If my links were bad, they were links made by Sun's installation
program at 2.3 -- I've ***never*** changed a link from relative
to absolute. So if Sun's upgrade isn't happy, it should take up the
discussion with Sun's installation program.

        Okay, so Sun's installation program left some bad absolute
links left over from installing packages. There's about a dozen more links
with absolute paths. The point being I have a version
of 2.4 running on another machine, and that machine, which never ran 2.3,
has those same dozen absolute links. If they are killing the upgrade, then
the 2.4 just shipped out won't upgrade to 2.5. So I doubt my links are
that bad, but what the heck, maybe I'm wrong.

        Number 1 can apparently be fixed. There's a patch. But, since
I'm planning to ditch my Sun fddi for a Cisco fddi, I don't really care
any more.

        Number 3 is more of a problem. But, yes, it can be done.

        Leaving 4, plus the ones I can't remember. The fix to 4 is
to remove patches and so forth. Once enough patches are removed,
the long lines will shorten to under 1024 and things will proceed.

        The net result, for me, will be to re-install. My plan is
to make my own packages and patches, so that after the 2.4 installation
is complete I apply my own patches and packages and all of a sudden,
I'm configured like before.

        The re-install will have several advantages.
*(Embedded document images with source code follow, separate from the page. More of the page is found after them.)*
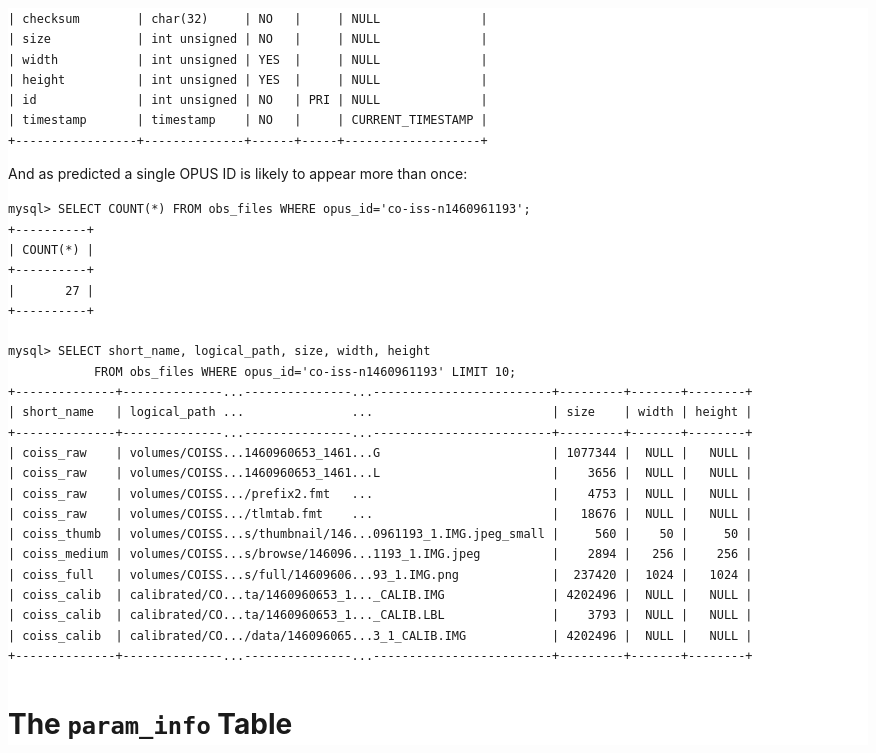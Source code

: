    | checksum        | char(32)     | NO   |     | NULL              |
    | size            | int unsigned | NO   |     | NULL              |
    | width           | int unsigned | YES  |     | NULL              |
    | height          | int unsigned | YES  |     | NULL              |
    | id              | int unsigned | NO   | PRI | NULL              |
    | timestamp       | timestamp    | NO   |     | CURRENT_TIMESTAMP |
    +-----------------+--------------+------+-----+-------------------+

And as predicted a single OPUS ID is likely to appear more than once:

    mysql> SELECT COUNT(*) FROM obs_files WHERE opus_id='co-iss-n1460961193';
    +----------+
    | COUNT(*) |
    +----------+
    |       27 |
    +----------+

    mysql> SELECT short_name, logical_path, size, width, height
                FROM obs_files WHERE opus_id='co-iss-n1460961193' LIMIT 10;
    +--------------+--------------...---------------...-------------------------+---------+-------+--------+
    | short_name   | logical_path ...               ...                         | size    | width | height |
    +--------------+--------------...---------------...-------------------------+---------+-------+--------+
    | coiss_raw    | volumes/COISS...1460960653_1461...G                        | 1077344 |  NULL |   NULL |
    | coiss_raw    | volumes/COISS...1460960653_1461...L                        |    3656 |  NULL |   NULL |
    | coiss_raw    | volumes/COISS.../prefix2.fmt   ...                         |    4753 |  NULL |   NULL |
    | coiss_raw    | volumes/COISS.../tlmtab.fmt    ...                         |   18676 |  NULL |   NULL |
    | coiss_thumb  | volumes/COISS...s/thumbnail/146...0961193_1.IMG.jpeg_small |     560 |    50 |     50 |
    | coiss_medium | volumes/COISS...s/browse/146096...1193_1.IMG.jpeg          |    2894 |   256 |    256 |
    | coiss_full   | volumes/COISS...s/full/14609606...93_1.IMG.png             |  237420 |  1024 |   1024 |
    | coiss_calib  | calibrated/CO...ta/1460960653_1..._CALIB.IMG               | 4202496 |  NULL |   NULL |
    | coiss_calib  | calibrated/CO...ta/1460960653_1..._CALIB.LBL               |    3793 |  NULL |   NULL |
    | coiss_calib  | calibrated/CO.../data/146096065...3_1_CALIB.IMG            | 4202496 |  NULL |   NULL |
    +--------------+--------------...---------------...-------------------------+---------+-------+--------+

#
# The `param_info` Table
1. I'll have my packages and patches ready for when the upgrade from
2.4 to 2.5 fails. Call me cynical, but I've received exactly ONE reply
of an upgrade of a machine larger than a 690 that worked. I have
lots of replies of the upgrade failing. And the number of ways the
upgrade can fail is large. Maybe they'll work them all out by the
time 2.5 is ready. But 2.5 is supposed to come out in the fall.
I don't expect they can fix them all. So I expect I'll be
doing an install of 2.5, too.

2. Some of the diagnostics for fixing the 2.4 upgrade are thought
by some, at least, capable of damaging the system. Such that I'd have
to reload the disks. I don't see any point in risking it.
If trying the upgrade may render the system useless, I'm going to have
to prepare for the re-install anyway (through a combination of deadlines
and other constraints). So what's the point?

3. Getting enough patches out. Some of the patches I have installed
aren't adding to the over 1024 character line. I could remove them all.
Or I could prepare a list, and remove only the ones that matter.
Both plans are trouble. Figuring out which ones to remove is a
chore. Removing them all is a chore. Either way, I may have to reboot
after some of the removes. That takes time. And I will have a limited
time slot to do all of this. I could make a list of which patches to
remove in advance, but what if my list isn't enough? What if removing
all of them isn't enough?

4. I can get rid of my Sun fddi card. I won't have to patch, or unpatch.
Or whatever it was that's supposed to fix that problem.

        There are some smaller advantages, too.

        But I still maintain this is a very poor solution. I shouldn't
have to do a re-install every bloody time. I've had some Sun employees
proffer some techniques and ideas, and I guess they mean well. But
the bottom line still works out the same. I don't have time to do
their experiments and get 2.4 installed. I'm going to be doing this
on a weekend, and if you've ever called the hotline "after hours" you've
probably repented since. Thus, any problems I have with any of their
upgrade hints won't get answered till Monday. And that's 24+ hours
too late. I don't want to spend my weekends doing Sun's homework.
Yes, I could do everything they ask, but I might spend ten hours doing
it. And what if it doesn't work? Those Sun employees get to go home
whether things are fine for me or not. I'm stuck in this dump till
things work. And if Sun's going to walk away from me, then ....
I'm not going to stick my neck out for Sun. I have to have 2.4
running before Monday, and I know I can do it with an install.
There's no reason to expect the upgrade can be made to work in
the time I have available. And there are excellent reasons to expect
it won't.

        Sun needs to fix the upgrade, and I can't lend them my machine
to do their upgrade development.

-- 
Jay Scott		512-835-3553
gl@arlut.utexas.edu
Applied Research Labs, Computer Science Div.